_TASK PROMPT_.
Within the material below, transcribe exactly the lines from the one holding "The source location information of the node." through the one holding "University*, Nagoya, Japan", keeping both ends and skipping the rest.

_DATASET RECORDS_.
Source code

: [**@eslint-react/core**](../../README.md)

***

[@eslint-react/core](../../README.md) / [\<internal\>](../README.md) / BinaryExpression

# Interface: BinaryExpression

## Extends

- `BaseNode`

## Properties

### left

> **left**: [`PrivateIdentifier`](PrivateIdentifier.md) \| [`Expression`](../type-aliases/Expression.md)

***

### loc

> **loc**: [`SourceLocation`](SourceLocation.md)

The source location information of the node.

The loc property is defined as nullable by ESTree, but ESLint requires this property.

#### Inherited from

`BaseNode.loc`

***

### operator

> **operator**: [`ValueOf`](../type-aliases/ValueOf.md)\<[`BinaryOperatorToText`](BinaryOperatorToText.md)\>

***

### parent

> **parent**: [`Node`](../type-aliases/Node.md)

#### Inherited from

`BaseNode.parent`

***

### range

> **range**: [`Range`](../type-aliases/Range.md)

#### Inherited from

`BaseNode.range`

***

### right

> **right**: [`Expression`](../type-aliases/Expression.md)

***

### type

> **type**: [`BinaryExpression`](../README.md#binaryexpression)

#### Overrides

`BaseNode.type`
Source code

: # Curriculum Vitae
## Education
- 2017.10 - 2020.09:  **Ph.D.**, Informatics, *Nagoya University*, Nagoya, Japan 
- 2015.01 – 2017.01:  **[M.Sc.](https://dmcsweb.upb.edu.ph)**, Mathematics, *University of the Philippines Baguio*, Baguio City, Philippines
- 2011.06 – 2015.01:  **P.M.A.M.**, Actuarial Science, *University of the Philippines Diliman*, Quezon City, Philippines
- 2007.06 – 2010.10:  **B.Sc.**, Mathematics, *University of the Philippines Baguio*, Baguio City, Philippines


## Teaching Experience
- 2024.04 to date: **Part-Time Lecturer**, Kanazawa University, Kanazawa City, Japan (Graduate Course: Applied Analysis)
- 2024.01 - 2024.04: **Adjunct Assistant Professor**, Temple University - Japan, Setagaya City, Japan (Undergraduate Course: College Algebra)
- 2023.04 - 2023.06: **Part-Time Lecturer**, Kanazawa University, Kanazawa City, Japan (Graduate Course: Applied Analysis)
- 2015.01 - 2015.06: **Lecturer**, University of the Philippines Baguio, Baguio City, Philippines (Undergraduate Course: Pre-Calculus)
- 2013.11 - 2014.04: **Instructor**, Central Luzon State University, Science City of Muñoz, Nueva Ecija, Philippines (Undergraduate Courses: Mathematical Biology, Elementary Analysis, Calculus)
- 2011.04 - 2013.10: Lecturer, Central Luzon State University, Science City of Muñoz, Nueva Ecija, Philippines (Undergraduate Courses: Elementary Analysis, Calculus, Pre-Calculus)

_WRITTEN SOLUTION_.
The source location information of the node.

The loc property is defined as nullable by ESTree, but ESLint requires this property.

#### Inherited from

`BaseNode.loc`

***

### operator

> **operator**: [`ValueOf`](../type-aliases/ValueOf.md)\<[`BinaryOperatorToText`](BinaryOperatorToText.md)\>

***

### parent

> **parent**: [`Node`](../type-aliases/Node.md)

#### Inherited from

`BaseNode.parent`

***

### range

> **range**: [`Range`](../type-aliases/Range.md)

#### Inherited from

`BaseNode.range`

***

### right

> **right**: [`Expression`](../type-aliases/Expression.md)

***

### type

> **type**: [`BinaryExpression`](../README.md#binaryexpression)

#### Overrides

`BaseNode.type`
Source code

: # Curriculum Vitae
## Education
- 2017.10 - 2020.09:  **Ph.D.**, Informatics, *Nagoya University*, Nagoya, Japan 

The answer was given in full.